Exercise requirements |
Could you copy each line of the entries that contains "subsubsection"?

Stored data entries

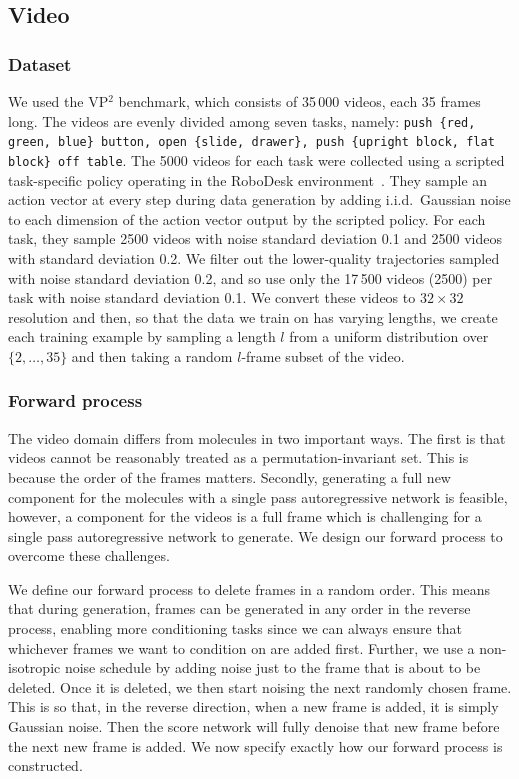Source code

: \subsection{Video}
\subsubsection{Dataset}
We used the VP$^2$ benchmark, which consists of 35\,000 videos, each 35 frames long. The videos are evenly divided among seven tasks, namely: \texttt{push \{red, green, blue\} button, open \{slide, drawer\}, push \{upright block, flat block\} off table}. The 5000 videos for each task were collected using a scripted task-specific policy operating in the RoboDesk environment~\citep{kannan2021robodesk}. They sample an action vector at every step during data generation by adding i.i.d.\ Gaussian noise to each dimension of the action vector output by the scripted policy. For each task, they sample 2500 videos with noise standard deviation 0.1 and 2500 videos with standard deviation 0.2. We filter out the lower-quality trajectories sampled with noise standard deviation 0.2, and so use only the 17\,500 videos (2500) per task with noise standard deviation 0.1. We convert these videos to $32\times32$ resolution and then, so that the data we train on has varying lengths, we create each training example by sampling a length $l$ from a uniform distribution over $\{2,\ldots,35\}$ and then taking a random $l$-frame subset of the video.

\subsubsection{Forward process}
The video domain differs from molecules in two important ways. The first is that videos cannot be reasonably treated as a permutation-invariant set. This is because the order of the frames matters. Secondly, generating a full new component for the molecules with a single pass autoregressive network is feasible, however, a component for the videos is a full frame which is challenging for a single pass autoregressive network to generate. We design our forward process to overcome these challenges.

We define our forward process to delete frames in a random order. This means that during generation, frames can be generated in any order in the reverse process, enabling more conditioning tasks since we can always ensure that whichever frames we want to condition on are added first. Further, we use a non-isotropic noise schedule by adding noise just to the frame that is about to be deleted. Once it is deleted, we then start noising the next randomly chosen frame. This is so that, in the reverse direction, when a new frame is added, it is simply Gaussian noise. Then the score network will fully denoise that new frame before the next new frame is added. We now specify exactly how our forward process is constructed.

Answer for this exercise |
\subsubsection{Dataset}
\subsubsection{Forward process}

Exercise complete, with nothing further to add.